Quando eu morrer que seja num instante mágico como o momento em que a noite se vai e o dia chega, com o sol clareando tudo com a aurora, os pássaros despertando e cantando felizes, e as flores exalando perfume para perfumar o dia. Que me vistam sem formalidades. Não quero paletó nem gravata, tampouco roupa social. Vistam-me com pouca roupa, podendo ser um short folgado e informal e uma camisa simples, de preferência do meu time de coração, o Vitória da Bahia.
Que acendam incensos de dama da noite e canela para perfumar o velório ao invés de velas. Adoro claridade e luz mas velas dão um aspecto tétrico e eu quero que as pessoas presentes velem o meu corpo sentindo perfume e serenidade. Toquem “Call it stormy monday” do B. B. King em som ambiente porque a música acalma e relaxa o espírito. Enquanto isso que alguém leia alguma poesia minha. Não quero ninguém chorando ou lamentando a minha morte porque ela é apenas uma transição entre o estado físico e o espiritual. Pensem que estarei bem ao lado de parentes e amigos queridos que já se foram antes de mim.

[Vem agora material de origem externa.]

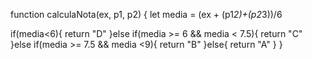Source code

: function calculaNota(ex, p1, p2) {
 let media = (ex + (p1*2)+(p2*3))/6
 
 if(media<6){
   return "D"
  }else if(media >= 6 && media < 7.5){
   return "C"
  }else if(media >= 7.5 && media <9){
   return "B"
  }else{
    return "A"
  }
}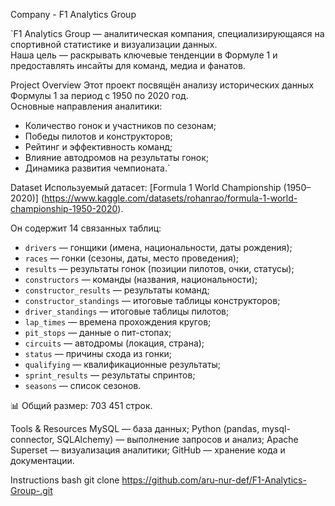 
Company - F1 Analytics Group

`F1 Analytics Group — аналитическая компания, специализирующаяся на спортивной статистике и визуализации данных.  
Наша цель — раскрывать ключевые тенденции в Формуле 1 и предоставлять инсайты для команд, медиа и фанатов.

Project Overview
Этот проект посвящён анализу исторических данных Формулы 1 за период с 1950 по 2020 год.  
Основные направления аналитики:
- Количество гонок и участников по сезонам;
- Победы пилотов и конструкторов;
- Рейтинг и эффективность команд;
- Влияние автодромов на результаты гонок;
- Динамика развития чемпионата.`

Dataset
Используемый датасет: [Formula 1 World Championship (1950–2020)] (https://www.kaggle.com/datasets/rohanrao/formula-1-world-championship-1950-2020).

Он содержит 14 связанных таблиц:
- `drivers` — гонщики (имена, национальности, даты рождения);
- `races` — гонки (сезоны, даты, место проведения);
- `results` — результаты гонок (позиции пилотов, очки, статусы);
- `constructors` — команды (названия, национальности);
- `constructor_results` — результаты команд;
- `constructor_standings` — итоговые таблицы конструкторов;
- `driver_standings` — итоговые таблицы пилотов;
- `lap_times` — времена прохождения кругов;
- `pit_stops` — данные о пит-стопах;
- `circuits` — автодромы (локация, страна);
- `status` — причины схода из гонки;
- `qualifying` — квалификационные результаты;
- `sprint_results` — результаты спринтов;
- `seasons` — список сезонов.

📊 Общий размер: 703 451 строк.

Tools & Resources
MySQL — база данных;
Python (pandas, mysql-connector, SQLAlchemy) — выполнение запросов и анализ;
Apache Superset — визуализация аналитики;
GitHub — хранение кода и документации.

Instructions
   bash
   git clone https://github.com/aru-nur-def/F1-Analytics-Group-.git


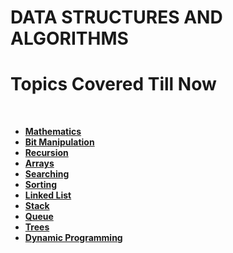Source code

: <h1><b>DATA STRUCTURES AND ALGORITHMS</b></h1>
<h1>Topics Covered Till Now</h1>
<br>


<ul>
<li ><b><a href="https://github.com/kaustubh0777/DSA_CRACKED/tree/master/maths">Mathematics</a></b></li>
<li ><b><a href="https://github.com/kaustubh0777/DSA_CRACKED/tree/master/bit_manipulation">Bit Manipulation</a></b></li>
<li><b><a href="https://github.com/kaustubh0777/DSA_CRACKED/tree/master/recursion">Recursion</a><b></li>
<li><b><a href="https://github.com/kaustubh0777/DSA_CRACKED/tree/master/arrays">Arrays</a></li>
<li><b><a href="https://github.com/kaustubh0777/DSA_CRACKED/tree/master/searching">Searching</a></li>
<li><b><a href="https://github.com/kaustubh0777/DSA_CRACKED/tree/master/sorting">Sorting</a></li>
<li><b><a href="https://github.com/kaustubh0777/DSA_CRACKED/tree/master/linked_list">Linked List</a></li>
<li><b><a href="https://github.com/kaustubh0777/DSA_CRACKED/tree/master/stack">Stack</a></li>
<li><b><a href="https://github.com/kaustubh0777/DSA_CRACKED/tree/master/queue">Queue</a></li>
<li><b><a href="https://github.com/kaustubh0777/DSA_CRACKED/tree/master/tree">Trees</a></li>
<li><b><a href="https://github.com/kaustubh0777/DSA_CRACKED/tree/master/dynamic_programming">Dynamic Programming</a></li>
</ul>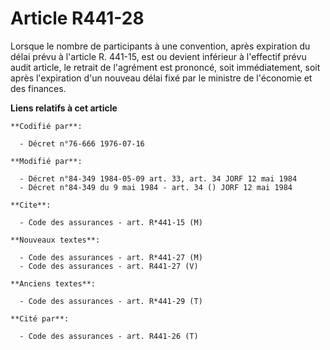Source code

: # Article R441-28

Lorsque le nombre de participants à une convention, après expiration du délai prévu à l'article R. 441-15, est ou devient
inférieur à l'effectif prévu audit article, le retrait de l'agrément est prononcé, soit immédiatement, soit après
l'expiration d'un nouveau délai fixé par le ministre de l'économie et des finances.

**Liens relatifs à cet article**

	**Codifié par**:

	  - Décret n°76-666 1976-07-16

	**Modifié par**:

	  - Décret n°84-349 1984-05-09 art. 33, art. 34 JORF 12 mai 1984
	  - Décret n°84-349 du 9 mai 1984 - art. 34 () JORF 12 mai 1984

	**Cite**:

	  - Code des assurances - art. R*441-15 (M)

	**Nouveaux textes**:

	  - Code des assurances - art. R*441-27 (M)
	  - Code des assurances - art. R441-27 (V)

	**Anciens textes**:

	  - Code des assurances - art. R*441-29 (T)

	**Cité par**:

	  - Code des assurances - art. R441-26 (T)
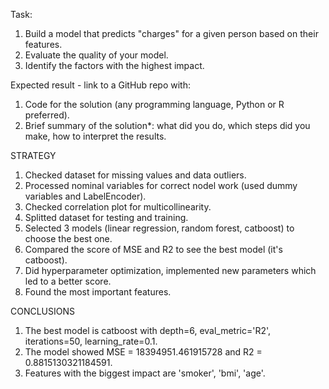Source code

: Task:
1. Build a model that predicts "charges" for a given person based on their features.
2. Evaluate the quality of your model.
3. Identify the factors with the highest impact.

Expected result - link to a GitHub repo with:
1. Code for the solution (any programming language, Python or R preferred).
2. Brief summary of the solution*: what did you do, which steps did you make, how to interpret the results.

STRATEGY

1. Checked dataset for missing values and data outliers.
2. Processed nominal variables for correct nodel work (used dummy variables and LabelEncoder).
3. Checked correlation plot for multicollinearity.
4. Splitted dataset for testing and training.
5. Selected 3 models (linear regression, random forest, catboost) to choose the best one.
6. Compared the score of MSE and R2 to see the best model (it's catboost).
7. Did hyperparameter optimization, implemented new parameters which led to a better score.
8. Found the most important features.

CONCLUSIONS

1. The best model is catboost with depth=6, eval_metric='R2', iterations=50, learning_rate=0.1.
2. The model showed MSE = 18394951.461915728 and R2 = 0.8815130321184591.
3. Features with the biggest impact are 'smoker', 'bmi', 'age'.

Não deixarei bens materiais mesmo porque nunca fiz questão de tê-los. Além disto não quero desavenças após a minha partida por causa de meu espólio. Deixarei entretanto minhas poesias, contos e crônicas como bem de maior valor, para quem os ler sentir a minha presença pois cada um destes textos faz parte de mim e invariavelmente os escrevi chorando tomado pela emoção. Assim, que escolham um deles e o guarde com carinho e ao sentir saudade de mim que o leia baixinho como se fosse uma prece, pois seguramente estará fazendo uma prece por mim. Quando eu morrer não coloquem em minha lápide: “Aqui jaz!”. Acho isto muito frio. Ao invés disto prefiro que o epitáfio seja: “aqui descansa um poeta que nasceu livre, amou e foi feliz”. Que sejam plantadas sementes de girassóis sobre meu túmulo para que ao crescerem esperem a luz do dia buscando o sol como sempre busquei.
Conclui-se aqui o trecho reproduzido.